+++ DATA RECORDS

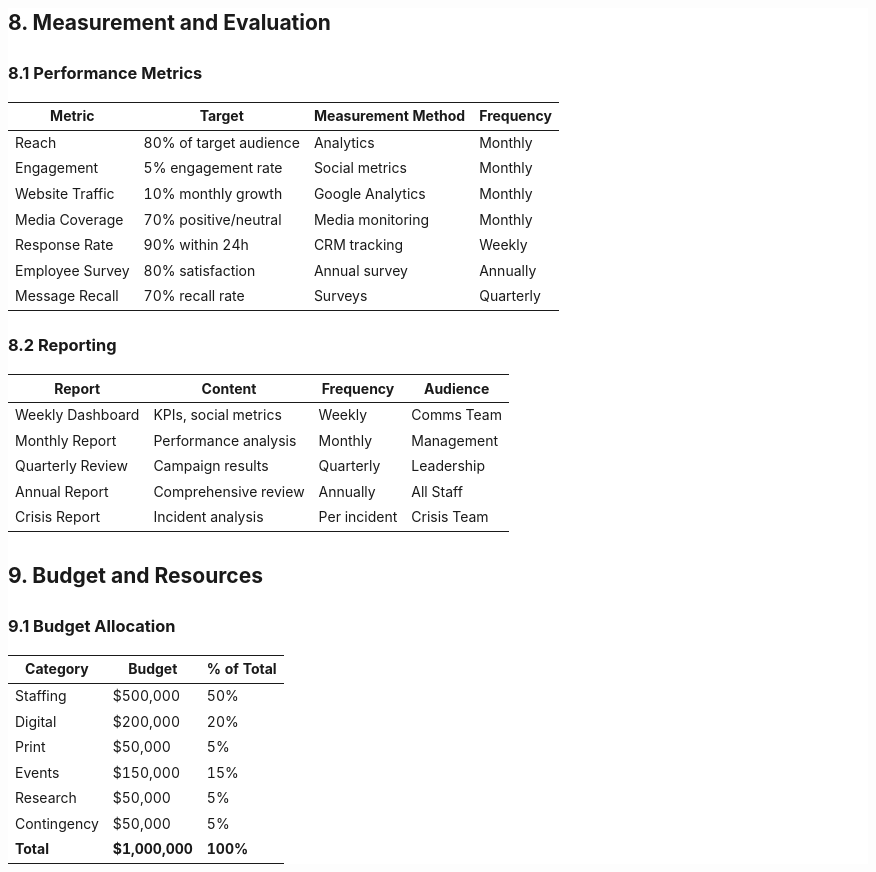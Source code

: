 ## 8. Measurement and Evaluation

### 8.1 Performance Metrics

| Metric | Target | Measurement Method | Frequency |
|--------|--------|-------------------|-----------|
| Reach | 80% of target audience | Analytics | Monthly |
| Engagement | 5% engagement rate | Social metrics | Monthly |
| Website Traffic | 10% monthly growth | Google Analytics | Monthly |
| Media Coverage | 70% positive/neutral | Media monitoring | Monthly |
| Response Rate | 90% within 24h | CRM tracking | Weekly |
| Employee Survey | 80% satisfaction | Annual survey | Annually |
| Message Recall | 70% recall rate | Surveys | Quarterly |

### 8.2 Reporting

| Report | Content | Frequency | Audience |
|--------|---------|-----------|----------|
| Weekly Dashboard | KPIs, social metrics | Weekly | Comms Team |
| Monthly Report | Performance analysis | Monthly | Management |
| Quarterly Review | Campaign results | Quarterly | Leadership |
| Annual Report | Comprehensive review | Annually | All Staff |
| Crisis Report | Incident analysis | Per incident | Crisis Team |

## 9. Budget and Resources

### 9.1 Budget Allocation

| Category | Budget | % of Total |
|----------|--------|------------|
| Staffing | $500,000 | 50% |
| Digital | $200,000 | 20% |
| Print | $50,000 | 5% |
| Events | $150,000 | 15% |
| Research | $50,000 | 5% |
| Contingency | $50,000 | 5% |
| **Total** | **$1,000,000** | **100%** |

++++++

▶ PROBLEM STATEMENT: From the entries above, give again exactly the lines running from the line with "monitoring | Monthly |" to the line with "All Staff |"; include both of those lines.

▶ RESPONSE AREA:
| Media Coverage | 70% positive/neutral | Media monitoring | Monthly |
| Response Rate | 90% within 24h | CRM tracking | Weekly |
| Employee Survey | 80% satisfaction | Annual survey | Annually |
| Message Recall | 70% recall rate | Surveys | Quarterly |

### 8.2 Reporting

| Report | Content | Frequency | Audience |
|--------|---------|-----------|----------|
| Weekly Dashboard | KPIs, social metrics | Weekly | Comms Team |
| Monthly Report | Performance analysis | Monthly | Management |
| Quarterly Review | Campaign results | Quarterly | Leadership |
| Annual Report | Comprehensive review | Annually | All Staff |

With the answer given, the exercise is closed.